Rubric reward does not consistently beat simpler accuracy reward on top-line accuracy. In best single-run MCQ, GRPO (Rubric) reaches 0.440 overall: better than SFT’s 0.433, but below GRPO (Fmt + Acc) at 0.460 and GRPO (Fmt + Acc + ASM) at 0.462. In open-ended best single-run results, Rubric reaches 0.018, below Fmt + Acc at 0.027 and below Fmt + Acc + ASM at 0.022.

A lazy reading would say the rubric failed. The paper’s evidence suggests something more interesting: the rubric changes what the model optimizes. In the discussion, the authors compare reward dynamics between rubric and format-plus-accuracy training. The rubric model’s secondary dimensions—principle, unit, and reasoning components—increase over training, even while overall accuracy does not rise in the same smooth way. They also report that rubric training improves reasoning quality over training, with the reasoning-judge trend reported as $R^2 = 0.617$.
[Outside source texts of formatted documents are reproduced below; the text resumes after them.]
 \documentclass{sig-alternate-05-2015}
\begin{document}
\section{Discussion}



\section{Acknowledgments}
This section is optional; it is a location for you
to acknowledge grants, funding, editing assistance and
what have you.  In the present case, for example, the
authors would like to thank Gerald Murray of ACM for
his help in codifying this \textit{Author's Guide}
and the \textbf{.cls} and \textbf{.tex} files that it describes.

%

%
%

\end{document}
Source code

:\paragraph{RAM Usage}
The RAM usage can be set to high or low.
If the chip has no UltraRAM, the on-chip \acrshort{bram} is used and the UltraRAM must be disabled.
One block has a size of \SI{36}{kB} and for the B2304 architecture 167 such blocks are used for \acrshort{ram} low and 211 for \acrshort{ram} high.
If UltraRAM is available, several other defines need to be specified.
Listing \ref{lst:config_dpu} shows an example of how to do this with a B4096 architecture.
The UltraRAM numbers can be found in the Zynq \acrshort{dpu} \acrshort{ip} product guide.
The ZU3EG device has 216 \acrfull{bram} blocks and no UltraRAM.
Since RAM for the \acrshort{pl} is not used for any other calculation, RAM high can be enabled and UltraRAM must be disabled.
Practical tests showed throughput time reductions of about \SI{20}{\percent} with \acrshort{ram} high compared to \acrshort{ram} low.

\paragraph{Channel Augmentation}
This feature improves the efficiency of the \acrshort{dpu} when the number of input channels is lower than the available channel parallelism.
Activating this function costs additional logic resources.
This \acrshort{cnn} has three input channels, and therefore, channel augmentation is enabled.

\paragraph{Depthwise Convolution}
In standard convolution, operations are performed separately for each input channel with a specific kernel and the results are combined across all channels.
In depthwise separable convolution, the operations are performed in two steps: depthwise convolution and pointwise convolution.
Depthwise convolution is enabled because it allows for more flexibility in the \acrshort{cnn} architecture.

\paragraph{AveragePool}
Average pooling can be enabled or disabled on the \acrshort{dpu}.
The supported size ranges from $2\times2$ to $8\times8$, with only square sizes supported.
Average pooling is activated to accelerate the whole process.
By contrast, the format-plus-accuracy model can become better at answer selection while producing reasoning that supports the answer less reliably. That is an enterprise failure mode, not merely an academic curiosity. In audit-heavy settings, a model that gives a correct answer with a weak or inconsistent explanation may be worse than a less accurate model that exposes its uncertainty and reasoning path. The first one hides the failure until the meeting is already expensive.

A better framing is this:

Deployment priority	Reward bias that fits	What may be sacrificed
Maximize answer hit-rate	Accuracy reward	Explanation integrity
Require traceable physics steps	Rubric reward	Some top-line accuracy and training stability
Ensure parseable workflow output	Format reward	Substantive reasoning
Improve perception-heavy tasks	Attention reward	Symbolic reasoning in some domains

This is not a moral hierarchy. It is operational triage. A field-service assistant, a safety-review system, a homework tutor, and a scientific workflow agent do not need the same failure profile.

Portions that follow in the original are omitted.